Religion
- Affiliation: Islam
- Ecclesiastical or organizational status: Mosque
- Status: Active

Location
- Location: Conakry, Guinea
- Interactive map of Grand Mosque of Conakry
- Coordinates: 9°31′59″N 13°41′03″W﻿ / ﻿9.533175°N 13.684129°W

Architecture
- Type: Mosque
- Completed: 1982

Specifications
- Capacity: 12,500 worshippers
- Dome: 5
- Minaret: 4

= Grand Mosque of Conakry =

Mosque in Conakry, Guinea

The Grand Mosque of Conakry (Grande mosquée de Conakry / Mosquée Fayçal) is a mosque in Conakry, Guinea, located east of the Conakry Botanical Garden and beside the Donka Hospital.

== Overview ==
The mosque was built under Ahmed Sékou Touré with funding from King Fahd of Saudi Arabia. It opened in 1982. It is the fourth largest mosque in Africa and the largest in Sub-Saharan Africa. The mosque has 2,500 places on the upper level for women and 10,000 below for men. An additional 12,500 worshipers can be accommodated in the mosque's large esplanade.

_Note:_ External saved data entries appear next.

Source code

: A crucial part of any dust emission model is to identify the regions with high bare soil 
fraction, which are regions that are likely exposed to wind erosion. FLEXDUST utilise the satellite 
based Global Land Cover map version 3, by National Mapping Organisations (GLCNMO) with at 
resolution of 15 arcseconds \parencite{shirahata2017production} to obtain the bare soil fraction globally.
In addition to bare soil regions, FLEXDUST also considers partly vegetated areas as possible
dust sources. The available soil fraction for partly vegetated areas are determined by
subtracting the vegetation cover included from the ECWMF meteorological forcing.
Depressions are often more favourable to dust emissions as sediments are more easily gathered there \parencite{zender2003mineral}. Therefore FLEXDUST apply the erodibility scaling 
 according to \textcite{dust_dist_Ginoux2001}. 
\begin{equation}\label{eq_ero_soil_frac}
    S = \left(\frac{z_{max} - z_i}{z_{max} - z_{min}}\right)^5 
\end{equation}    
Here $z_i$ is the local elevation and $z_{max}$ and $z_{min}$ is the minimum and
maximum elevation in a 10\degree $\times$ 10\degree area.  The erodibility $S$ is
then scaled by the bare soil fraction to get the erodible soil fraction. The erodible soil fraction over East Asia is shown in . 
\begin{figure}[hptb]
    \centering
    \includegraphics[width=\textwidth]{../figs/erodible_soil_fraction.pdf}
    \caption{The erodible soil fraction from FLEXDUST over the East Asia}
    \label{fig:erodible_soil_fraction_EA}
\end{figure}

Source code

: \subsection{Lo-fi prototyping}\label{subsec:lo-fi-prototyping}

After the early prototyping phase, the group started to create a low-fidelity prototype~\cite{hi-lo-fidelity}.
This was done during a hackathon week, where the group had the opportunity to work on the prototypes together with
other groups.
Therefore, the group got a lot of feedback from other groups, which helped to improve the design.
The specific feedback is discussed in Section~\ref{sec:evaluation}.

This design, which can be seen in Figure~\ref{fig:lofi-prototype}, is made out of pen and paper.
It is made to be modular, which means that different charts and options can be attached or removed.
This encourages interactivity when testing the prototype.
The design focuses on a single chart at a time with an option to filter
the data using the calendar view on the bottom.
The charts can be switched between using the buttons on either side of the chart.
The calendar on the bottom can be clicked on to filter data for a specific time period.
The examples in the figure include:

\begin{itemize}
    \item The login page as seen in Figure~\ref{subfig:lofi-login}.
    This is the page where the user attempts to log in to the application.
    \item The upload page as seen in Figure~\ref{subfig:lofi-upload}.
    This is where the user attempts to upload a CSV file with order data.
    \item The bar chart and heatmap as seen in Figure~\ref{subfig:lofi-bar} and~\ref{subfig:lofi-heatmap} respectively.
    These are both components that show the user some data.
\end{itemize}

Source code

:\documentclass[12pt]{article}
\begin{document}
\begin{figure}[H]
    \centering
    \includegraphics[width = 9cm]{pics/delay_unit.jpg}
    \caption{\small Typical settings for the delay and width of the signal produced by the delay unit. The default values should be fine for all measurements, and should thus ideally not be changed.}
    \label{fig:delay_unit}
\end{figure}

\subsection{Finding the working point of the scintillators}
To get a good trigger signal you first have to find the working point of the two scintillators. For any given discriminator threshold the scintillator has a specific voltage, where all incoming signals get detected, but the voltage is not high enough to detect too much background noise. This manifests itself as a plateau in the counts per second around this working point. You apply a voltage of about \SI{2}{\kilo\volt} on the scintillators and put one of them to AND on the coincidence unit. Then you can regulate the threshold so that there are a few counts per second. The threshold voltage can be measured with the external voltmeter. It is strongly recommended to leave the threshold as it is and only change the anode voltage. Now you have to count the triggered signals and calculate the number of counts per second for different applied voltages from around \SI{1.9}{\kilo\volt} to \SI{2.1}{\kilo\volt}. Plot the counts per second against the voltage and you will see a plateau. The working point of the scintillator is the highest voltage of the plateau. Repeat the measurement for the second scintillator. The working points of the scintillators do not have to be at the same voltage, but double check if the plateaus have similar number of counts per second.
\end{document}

The gardens of the mosque contain the Camayanne Mausoleum, including the tombs of the national hero Samori Ture, Sékou Touré and Alfa Yaya.

The mosque suffers from a lack of maintenance, running water and electricity, despite a large donation of 20 billion GNF by the Kingdom of Saudi Arabia in 2003.

On Friday 2 October 2009 the bodies of 58 victims of the 28 September massacre were laid in the esplanade in front of the mosque. A large body of mourners and protesters were present, leading to clashes with police. The police responded with tear gas, which flooded the interior of the mosque.